Weed shakes have more than one trigger, and understanding which one is driving yours helps you respond the right way.

THC activates receptors concentrated heavily in the cerebellum, the part of your brain responsible for coordinating movement. When those receptors get flooded, motor control temporarily breaks down. Animal studies confirm this effect is specific to the cerebellum and can be reversed with drugs that block those same receptors. In practical terms, it means a high dose of THC can make your muscles misfire, producing tremors, twitches, or full-body shaking.

THC also acts on the hypothalamus, the brain’s thermostat. Cannabinoids alter body temperature in a dose-dependent way: high doses tend to lower core temperature, while low doses can raise it. When your body temperature drops, your nervous system triggers shivering to generate heat, the same mechanism that makes you shake when you’re cold. So even if the room feels warm, your brain may be responding as though you’re freezing.

The third and often biggest contributor is anxiety. THC is known to increase feelings of anxiety, especially at higher doses. When anxiety spikes into something closer to panic, your fight-or-flight system floods your body with adrenaline. That adrenaline constricts blood vessels and sends trembling through your limbs. If you were already prone to anxiety before you consumed cannabis, THC can amplify it enough to trigger shaking you wouldn’t have experienced otherwise.
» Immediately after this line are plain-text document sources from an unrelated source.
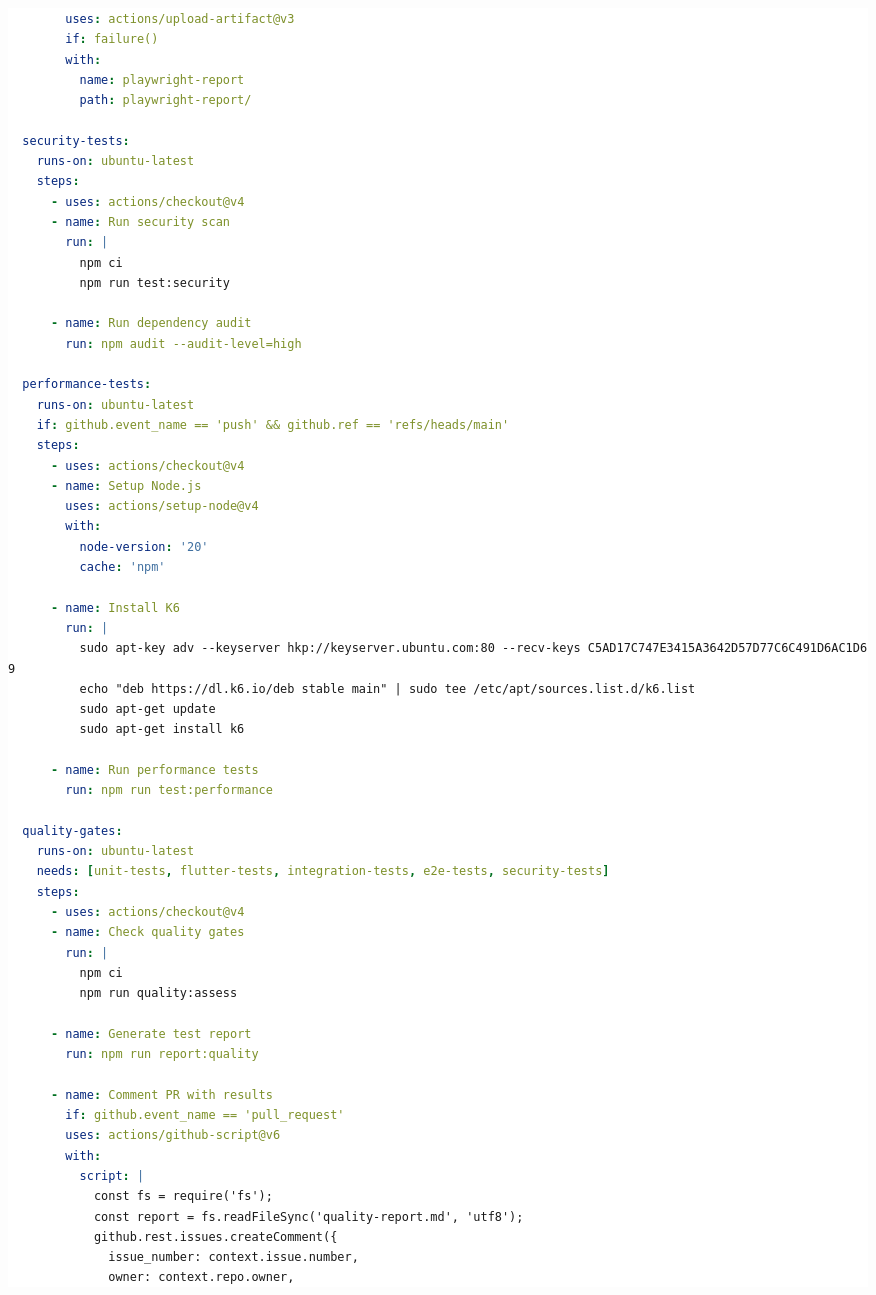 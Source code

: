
 ```yaml
        uses: actions/upload-artifact@v3
        if: failure()
        with:
          name: playwright-report
          path: playwright-report/

  security-tests:
    runs-on: ubuntu-latest
    steps:
      - uses: actions/checkout@v4
      - name: Run security scan
        run: |
          npm ci
          npm run test:security

      - name: Run dependency audit
        run: npm audit --audit-level=high

  performance-tests:
    runs-on: ubuntu-latest
    if: github.event_name == 'push' && github.ref == 'refs/heads/main'
    steps:
      - uses: actions/checkout@v4
      - name: Setup Node.js
        uses: actions/setup-node@v4
        with:
          node-version: '20'
          cache: 'npm'

      - name: Install K6
        run: |
          sudo apt-key adv --keyserver hkp://keyserver.ubuntu.com:80 --recv-keys C5AD17C747E3415A3642D57D77C6C491D6AC1D69
          echo "deb https://dl.k6.io/deb stable main" | sudo tee /etc/apt/sources.list.d/k6.list
          sudo apt-get update
          sudo apt-get install k6

      - name: Run performance tests
        run: npm run test:performance

  quality-gates:
    runs-on: ubuntu-latest
    needs: [unit-tests, flutter-tests, integration-tests, e2e-tests, security-tests]
    steps:
      - uses: actions/checkout@v4
      - name: Check quality gates
        run: |
          npm ci
          npm run quality:assess

      - name: Generate test report
        run: npm run report:quality

      - name: Comment PR with results
        if: github.event_name == 'pull_request'
        uses: actions/github-script@v6
        with:
          script: |
            const fs = require('fs');
            const report = fs.readFileSync('quality-report.md', 'utf8');
            github.rest.issues.createComment({
              issue_number: context.issue.number,
              owner: context.repo.owner,
```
How to Stop Shakes Right Now

If you’re shaking and want it to stop, work on all three triggers at once: warmth, calm, and comfort.

  • Warm up. Wrap yourself in a blanket, put on a hoodie, or hold a warm drink. Since THC can lower your core temperature, adding external heat addresses the shivering directly. A warm shower works well if you’re steady enough on your feet.
  • Slow your breathing. Inhale for four counts, hold for four, exhale for four. This activates your parasympathetic nervous system and counteracts the adrenaline surge driving anxiety-related tremors. Repeat for a few minutes until your heart rate feels more settled.
  • Change your environment. Move to a quiet, familiar space. Turn down bright lights. Put on something comforting to watch or listen to. Reducing sensory input helps lower the anxiety that fuels shaking.
  • Hydrate and eat something. Drink water and have a light snack. Low blood sugar can worsen tremors, and dehydration compounds the physical discomfort. Something with sugar and carbs can help stabilize your system.
  • Move gently. Light stretching or walking around the room can help release the tension your muscles are holding. You don’t need to exercise, just avoid staying rigid and clenched.

Resist the urge to consume more cannabis to “calm down.” Adding more THC to a system that’s already overstimulated will likely extend the experience rather than ease it.

What About CBD?

You may have heard that CBD can mellow out a harsh THC experience. The relationship is more complicated than that. While CBD on its own has been shown to reduce anxiety, combining it with THC doesn’t necessarily help with motor symptoms. A Johns Hopkins study found that when participants consumed 20 mg of THC alongside a high dose of CBD (640 mg) in edible form, the THC effects were actually stronger and longer-lasting. Blood levels of THC nearly doubled compared to the same dose taken without CBD. Participants experienced greater impairment of movement and thinking, not less.

This doesn’t mean all CBD products make things worse, but it does mean that reaching for a CBD gummy while you’re already shaking from THC may not be the quick fix you’re hoping for. The safest immediate strategy is the non-cannabis approach: warmth, breathing, and time.

How Long Weed Shakes Last

Shakes that happen while you’re actively high typically follow the arc of the high itself. If you smoked or vaped, expect the tremors to start fading within 15 to 30 minutes as peak THC levels drop. With edibles, the timeline stretches because THC enters your bloodstream more slowly and stays elevated longer. Edible-related shakes can persist for an hour or more.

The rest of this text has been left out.